This is an exercise in Tristan Needham's Visual Differential Geometry and Forms. He uses the term ultimate equality to mean roughly the same thing as first order approximation, which he says is motivated by Newton's Principia. The book is dedicated to Needham's longtime personal friend Roger Penrose, and is worthy of the dedication.
The first part, using calculus is pretty straight forward. Divide the triangle into a rectangle of area $ab,$ an upper triangle of height $a\tan{\theta}$ and a lower triangle of base $b\cot{\theta}.$ Add the resulting areas to get $\mathcal{A}.$ Set the derivative equal to zero. Put the resulting value for $\tan\theta$ into the expression for area.
\begin{align*} \mathcal{A}= & \frac{1}{2}\left(2ab+a^{2}\tan\theta+b^{2}\cot\theta\right)\\ \mathcal{A}^{\prime}= & \frac{1}{2}\left(\frac{a^{2}}{\cos^{2}\theta}-\frac{b^{2}}{\sin^{2}\theta}\right)=0\\ \tan\theta= & \frac{b}{a}\implies\mathcal{A}=2ab \end{align*}
But I haven't figured out the "trick" intended by the second part. See the text in bold-face. The solution involves drawing a picture something like my first drawing. The "ultimate equality" expressions will be the kinds physicists write, and mathematicians say "you can't do that."
Let $L$ be a general line through the point $\left\{ a,b\right\} $ in the first quadrant of $\mathbb{R}^{2}$, and let $\mathcal{A}$ be the area of the triangle bounded by the $x$-axis, the $y$-axis and $L$.
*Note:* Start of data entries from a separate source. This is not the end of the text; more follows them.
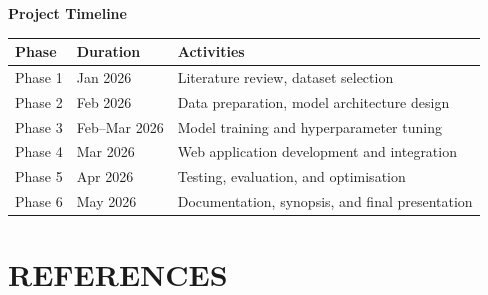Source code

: \documentclass[12pt,a4paper]{article}
\begin{document}
\vspace{0.5cm}
\textbf{Project Timeline}
\vspace{0.3cm}

\begin{tabularx}{\textwidth}{l l X}
\toprule
\textbf{Phase} & \textbf{Duration} & \textbf{Activities} \\
\midrule
Phase 1 & Jan 2026 & Literature review, dataset selection \\
\rowcolor{gray!10}
Phase 2 & Feb 2026 & Data preparation, model architecture design \\
Phase 3 & Feb--Mar 2026 & Model training and hyperparameter tuning \\
\rowcolor{gray!10}
Phase 4 & Mar 2026 & Web application development and integration \\
Phase 5 & Apr 2026 & Testing, evaluation, and optimisation \\
\rowcolor{gray!10}
Phase 6 & May 2026 & Documentation, synopsis, and final presentation \\
\bottomrule
\end{tabularx}


\newpage
\section{REFERENCES}
\end{document}
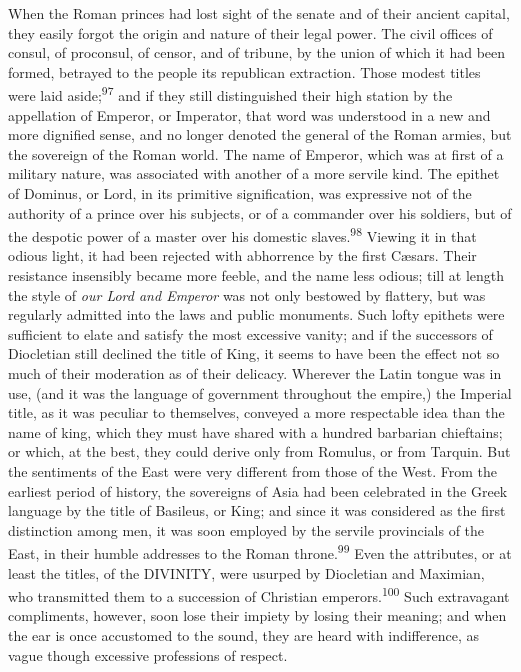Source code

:When the Roman princes had lost sight of the senate and of their
ancient capital, they easily forgot the origin and nature of
their legal power. The civil offices of consul, of proconsul, of
censor, and of tribune, by the union of which it had been formed,
betrayed to the people its republican extraction. Those modest
titles were laid aside;\textsuperscript{97} and if they still distinguished their
high station by the appellation of Emperor, or Imperator, that
word was understood in a new and more dignified sense, and no
longer denoted the general of the Roman armies, but the sovereign
of the Roman world. The name of Emperor, which was at first of a
military nature, was associated with another of a more servile
kind. The epithet of Dominus, or Lord, in its primitive
signification, was expressive not of the authority of a prince
over his subjects, or of a commander over his soldiers, but of
the despotic power of a master over his domestic slaves.\textsuperscript{98}
Viewing it in that odious light, it had been rejected with
abhorrence by the first Cæsars. Their resistance insensibly
became more feeble, and the name less odious; till at length the
style of \textit{our Lord and Emperor} was not only bestowed by
flattery, but was regularly admitted into the laws and public
monuments. Such lofty epithets were sufficient to elate and
satisfy the most excessive vanity; and if the successors of
Diocletian still declined the title of King, it seems to have
been the effect not so much of their moderation as of their
delicacy. Wherever the Latin tongue was in use, (and it was the
language of government throughout the empire,) the Imperial
title, as it was peculiar to themselves, conveyed a more
respectable idea than the name of king, which they must have
shared with a hundred barbarian chieftains; or which, at the
best, they could derive only from Romulus, or from Tarquin. But
the sentiments of the East were very different from those of the
West. From the earliest period of history, the sovereigns of Asia
had been celebrated in the Greek language by the title of
Basileus, or King; and since it was considered as the first
distinction among men, it was soon employed by the servile
provincials of the East, in their humble addresses to the Roman
throne.\textsuperscript{99} Even the attributes, or at least the titles, of the
DIVINITY, were usurped by Diocletian and Maximian, who
transmitted them to a succession of Christian emperors.\textsuperscript{100} Such
extravagant compliments, however, soon lose their impiety by
losing their meaning; and when the ear is once accustomed to the
sound, they are heard with indifference, as vague though
excessive professions of respect.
(i) Use ordinary calculus to find the position of $L$ that minimizes $\mathcal{A}$, and show that $\mathcal{A_{\min}}=2ab.$
(ii) Use Newtonian reasoning to solve the problem instantly, without calculation! (Hints: Let $\delta\mathcal{A}$ be the change in the area resulting from a small (ultimately vanishing) rotation $\delta\theta$ of $L$. By drawing $\delta\mathcal{A}$ in the form of two triangles, and observing that each triangle is ultimately equal to a sector of a circle, write down an ultimate equality $\delta\mathcal{A}$ in terms of $\delta\theta$. Now set $\delta\theta=0.$)
The drawings represent two attempts to produce the "immediate" solution. But neither approach seems to give a simple, and obvious formulation of $\delta\mathcal{A}$ that leads directly to the equation $\mathcal{A}=2ab.$
The red line is the correct solution. The black (or green) line is the result of rotating through $\delta\theta$. I've added another image with a greater difference between $a$ and $b$ to show more clearly that the light blue triangles are not equal.
How should the approach described in the "hints" be depicted?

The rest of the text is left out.